--- Records for the exercise Enclosed Below ---
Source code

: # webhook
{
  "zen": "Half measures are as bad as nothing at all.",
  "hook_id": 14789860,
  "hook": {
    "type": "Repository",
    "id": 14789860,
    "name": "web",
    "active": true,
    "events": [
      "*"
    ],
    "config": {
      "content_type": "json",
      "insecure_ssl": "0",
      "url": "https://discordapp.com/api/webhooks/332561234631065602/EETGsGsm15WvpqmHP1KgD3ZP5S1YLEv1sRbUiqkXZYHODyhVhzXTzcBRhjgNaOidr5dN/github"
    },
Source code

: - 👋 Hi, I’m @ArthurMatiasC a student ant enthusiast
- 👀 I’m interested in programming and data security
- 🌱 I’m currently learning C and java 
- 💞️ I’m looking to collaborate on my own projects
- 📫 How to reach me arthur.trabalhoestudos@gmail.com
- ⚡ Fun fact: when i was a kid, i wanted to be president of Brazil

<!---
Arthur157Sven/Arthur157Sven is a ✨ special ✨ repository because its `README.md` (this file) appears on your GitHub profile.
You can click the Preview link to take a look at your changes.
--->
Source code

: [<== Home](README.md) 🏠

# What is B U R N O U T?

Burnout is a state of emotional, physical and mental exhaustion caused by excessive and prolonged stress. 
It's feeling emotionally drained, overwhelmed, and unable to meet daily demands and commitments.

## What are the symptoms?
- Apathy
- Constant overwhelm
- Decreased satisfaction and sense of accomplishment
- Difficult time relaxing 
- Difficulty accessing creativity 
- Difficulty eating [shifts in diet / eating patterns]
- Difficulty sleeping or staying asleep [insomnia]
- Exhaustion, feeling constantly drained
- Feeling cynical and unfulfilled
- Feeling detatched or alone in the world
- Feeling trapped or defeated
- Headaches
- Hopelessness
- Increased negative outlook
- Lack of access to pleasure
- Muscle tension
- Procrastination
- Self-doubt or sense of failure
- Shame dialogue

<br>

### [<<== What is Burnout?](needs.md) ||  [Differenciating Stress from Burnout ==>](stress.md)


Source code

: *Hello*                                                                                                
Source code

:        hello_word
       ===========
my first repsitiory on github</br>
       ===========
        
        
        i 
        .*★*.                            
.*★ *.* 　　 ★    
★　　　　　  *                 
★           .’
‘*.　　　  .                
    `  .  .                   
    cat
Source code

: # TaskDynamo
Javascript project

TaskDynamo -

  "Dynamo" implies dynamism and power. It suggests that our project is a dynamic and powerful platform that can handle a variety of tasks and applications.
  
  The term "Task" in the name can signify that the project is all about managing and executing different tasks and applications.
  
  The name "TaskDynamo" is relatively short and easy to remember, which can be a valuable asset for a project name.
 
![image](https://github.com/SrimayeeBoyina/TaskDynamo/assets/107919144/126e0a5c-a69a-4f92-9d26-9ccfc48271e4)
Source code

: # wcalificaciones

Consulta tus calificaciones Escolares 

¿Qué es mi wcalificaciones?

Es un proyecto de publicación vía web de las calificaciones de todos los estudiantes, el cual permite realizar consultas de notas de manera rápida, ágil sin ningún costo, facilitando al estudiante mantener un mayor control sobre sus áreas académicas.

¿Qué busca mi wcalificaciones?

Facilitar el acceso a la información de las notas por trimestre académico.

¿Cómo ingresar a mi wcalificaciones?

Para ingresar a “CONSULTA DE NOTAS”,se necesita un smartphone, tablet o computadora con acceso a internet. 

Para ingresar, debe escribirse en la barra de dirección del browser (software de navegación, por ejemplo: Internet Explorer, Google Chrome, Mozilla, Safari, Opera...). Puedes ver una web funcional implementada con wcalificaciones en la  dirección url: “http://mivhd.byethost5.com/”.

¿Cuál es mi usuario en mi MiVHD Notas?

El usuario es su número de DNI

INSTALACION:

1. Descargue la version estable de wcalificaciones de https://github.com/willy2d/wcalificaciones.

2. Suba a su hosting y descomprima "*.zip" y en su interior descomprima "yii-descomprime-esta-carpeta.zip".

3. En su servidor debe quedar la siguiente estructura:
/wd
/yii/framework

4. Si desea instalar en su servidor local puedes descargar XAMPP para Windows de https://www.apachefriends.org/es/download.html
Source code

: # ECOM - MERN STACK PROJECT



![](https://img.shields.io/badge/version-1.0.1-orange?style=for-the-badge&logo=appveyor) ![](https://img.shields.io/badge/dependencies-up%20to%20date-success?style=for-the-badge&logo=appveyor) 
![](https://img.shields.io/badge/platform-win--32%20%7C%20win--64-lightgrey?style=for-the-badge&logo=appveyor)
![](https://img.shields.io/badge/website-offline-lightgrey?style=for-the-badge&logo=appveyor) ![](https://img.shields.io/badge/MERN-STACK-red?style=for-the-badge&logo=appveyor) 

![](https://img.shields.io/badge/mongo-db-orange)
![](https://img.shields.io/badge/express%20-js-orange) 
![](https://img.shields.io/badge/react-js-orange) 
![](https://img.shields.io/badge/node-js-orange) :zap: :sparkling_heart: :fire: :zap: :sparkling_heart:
--- End of Enclosed Records for the exercise ---
- [Problem statement]: Check each line of the listing above. Copy the ones with the word "that".

- [The answer]:
  "Dynamo" implies dynamism and power. It suggests that our project is a dynamic and powerful platform that can handle a variety of tasks and applications.
  The term "Task" in the name can signify that the project is all about managing and executing different tasks and applications.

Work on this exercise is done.